Ayşegül Sönmez

Şimdi risk almak zamanı değilse ne zaman?

26 Aralık 2017 Salı

Eğer bir darbe teşebbüsü varsa ve bunun devamı söz konusuyla buna müdahale edecek siviller suçsuzdur gibi bir kararnamenin (KHK) çıktığı bir coğrafyada sanat eleştirisinin iflasından bahsedebilir miyiz?

Çok samimi soruyorum.

2018 gelmeden bütün gazeteci arkadaşlarımız hapisteyken bir sergiye gidip iyi ki yapıldı demeden sergiyi eleştirmenin giderek imkânsızlaştığını size nasıl anlatabilirim?

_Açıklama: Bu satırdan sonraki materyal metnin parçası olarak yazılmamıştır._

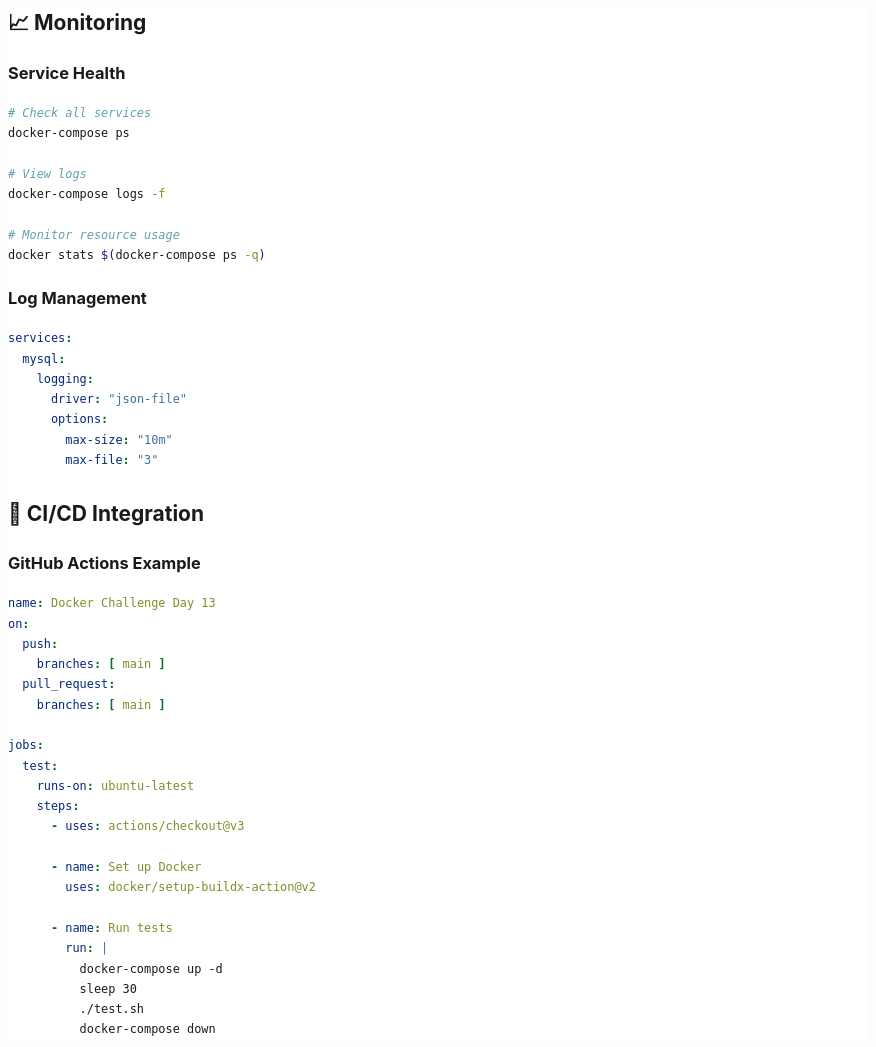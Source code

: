 ## 📈 Monitoring

### Service Health
```bash
# Check all services
docker-compose ps

# View logs
docker-compose logs -f

# Monitor resource usage
docker stats $(docker-compose ps -q)
```

### Log Management
```yaml
services:
  mysql:
    logging:
      driver: "json-file"
      options:
        max-size: "10m"
        max-file: "3"
```

## 🔄 CI/CD Integration

### GitHub Actions Example
```yaml
name: Docker Challenge Day 13
on:
  push:
    branches: [ main ]
  pull_request:
    branches: [ main ]

jobs:
  test:
    runs-on: ubuntu-latest
    steps:
      - uses: actions/checkout@v3
      
      - name: Set up Docker
        uses: docker/setup-buildx-action@v2
      
      - name: Run tests
        run: |
          docker-compose up -d
          sleep 30
          ./test.sh
          docker-compose down
```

Uzun zamandır eleştiri yapmayacaksam hiçbir şey yazmam, böylelikle zaten emeklemekte bile güçlük çeken sanat ortamında sanat üretimini takip ederim ama eleştiriyi hak eden tarafları bir güzel görmezden gelirim. Zaten bu serginin yapılması mucize derim.

Bu mucizeyi bozmaya hakkım olabilir mi?

Bir hakkım var mı hâlâ?

O zaman şimdilik bir eleştiri yazısı yazmam, yazacağım güzel günleri beklerim.

Kafamda eleştiririm.

Kafamda yazarım yazımı.

Düşünce görülmez.

Ne düşündüğümü kimse anlamaz.

Sadece ne düşündüğümü varsayarlar.

Sokakta bir sergiyi eleştirmek üzere kafamda evirir ve çevirirken bindiğim dolmuşun sivil şöforü, iki kişilik koltuğa üç kişi alınamayacağını söyleyen diğer sivili tartaklar. Polise gittiğinde iki kişilik koltuğa üç kişi alınamayacağını iddia eden üniversite öğrencisi “bayan”ın darbeci olduğunu söyler. Dolmuşta bayan öğrencinin tweet attığını görmüştür. Tweetler kontrol edildiğinde bayan öğrencinin Demirtaş’ın özgürlüğü için atılan bir tweeti RT ettiği öğrenilir.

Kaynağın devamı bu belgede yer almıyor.